Researchers have developed a new "assassin cell" therapy for treating HIV which involves engineering the patient's own immune system to fight the virus more effectively.
The therapy - which has proved effective in laboratory tests using human cell cultures - will be tested in a clinical trial of 35 patients with advanced HIV infection that is due to start next summer. The study was published yesterday in Nature Medicine.
Efforts to find a traditional vaccine against HIV - the virus that causes Aids - have so far drawn a blank. "HIV mutates so quickly," said Dr Bent Jakobsen at Adaptimmune, the company in Oxford that is developing the new approach. "Gradually it gets better and better at escaping the detection of the immune system."

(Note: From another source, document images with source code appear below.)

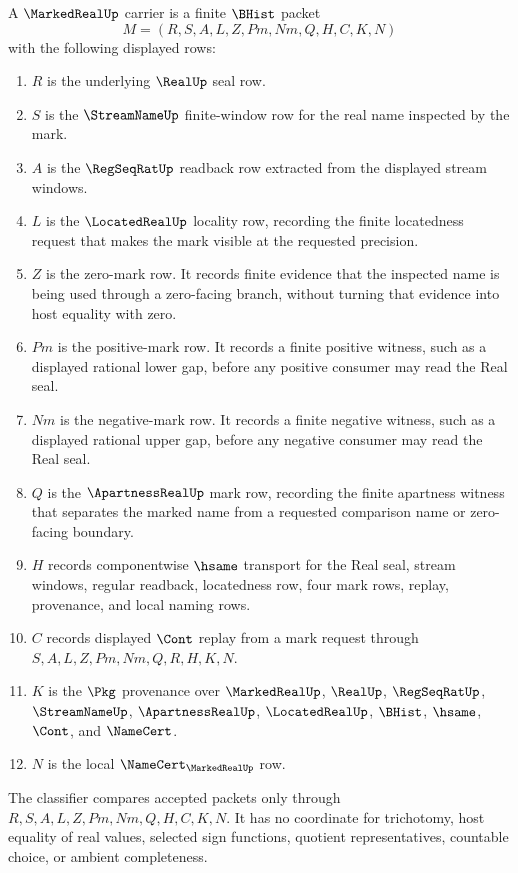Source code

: \begin{definition}
\label{def:marked-real-carrier}
A $\MarkedRealUp$ carrier is a finite $\BHist$ packet
$$
M=(R,S,A,L,Z,Pm,Nm,Q,H,C,K,N)
$$
with the following displayed rows:
\begin{enumerate}
\item $R$ is the underlying $\RealUp$ seal row.
\item $S$ is the $\StreamNameUp$ finite-window row for the real name inspected by the mark.
\item $A$ is the $\RegSeqRatUp$ readback row extracted from the displayed stream windows.
\item $L$ is the $\LocatedRealUp$ locality row, recording the finite locatedness request that makes the mark visible at the requested precision.
\item $Z$ is the zero-mark row. It records finite evidence that the inspected name is being used through a zero-facing branch, without turning that evidence into host equality with zero.
\item $Pm$ is the positive-mark row. It records a finite positive witness, such as a displayed rational lower gap, before any positive consumer may read the Real seal.
\item $Nm$ is the negative-mark row. It records a finite negative witness, such as a displayed rational upper gap, before any negative consumer may read the Real seal.
\item $Q$ is the $\ApartnessRealUp$ mark row, recording the finite apartness witness that separates the marked name from a requested comparison name or zero-facing boundary.
\item $H$ records componentwise $\hsame$ transport for the Real seal, stream windows, regular readback, locatedness row, four mark rows, replay, provenance, and local naming rows.
\item $C$ records displayed $\Cont$ replay from a mark request through $S,A,L,Z,Pm,Nm,Q,R,H,K,N$.
\item $K$ is the $\Pkg$ provenance over $\MarkedRealUp$, $\RealUp$, $\RegSeqRatUp$, $\StreamNameUp$, $\ApartnessRealUp$, $\LocatedRealUp$, $\BHist$, $\hsame$, $\Cont$, and $\NameCert$.
\item $N$ is the local $\NameCert_{\MarkedRealUp}$ row.
\end{enumerate}
The classifier compares accepted packets only through $R,S,A,L,Z,Pm,Nm,Q,H,C,K,N$. It has no coordinate for trichotomy, host equality of real values, selected sign functions, quotient representatives, countable choice, or ambient completeness.
\end{definition}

Jakobsen and his colleagues began to pursue a different approach after investigating a patient who had resisted his HIV infection particularly effectively. "When we tested the T cells from this patient, it looked as if he was responding to a number of those variants that normally escape the immune system," he said.
T cells are components of the immune system that attack and destroy cells within the body that are infected. In this patient, the T cell receptor protein seemed particularly good at recognising HIV antigens.
The team isolated the receptor protein and then improved its ability to recognise HIV further by randomly mutating it.
Treating patients will involve taking a blood sample and adding an engineered virus containing genes for the improved T cell receptor. The patient's own T cells then take up the genes and so are equipped with the improved receptor. These cells are then injected back into the patient.
The clinical trial of 35 patients next summer will take place at the University of Pennsylvania in Philadelphia.
· This article was amended on Monday November 10 2008. We neglected to say that a study on the research described above was published in the journal Nature Medicine. This has been corrected.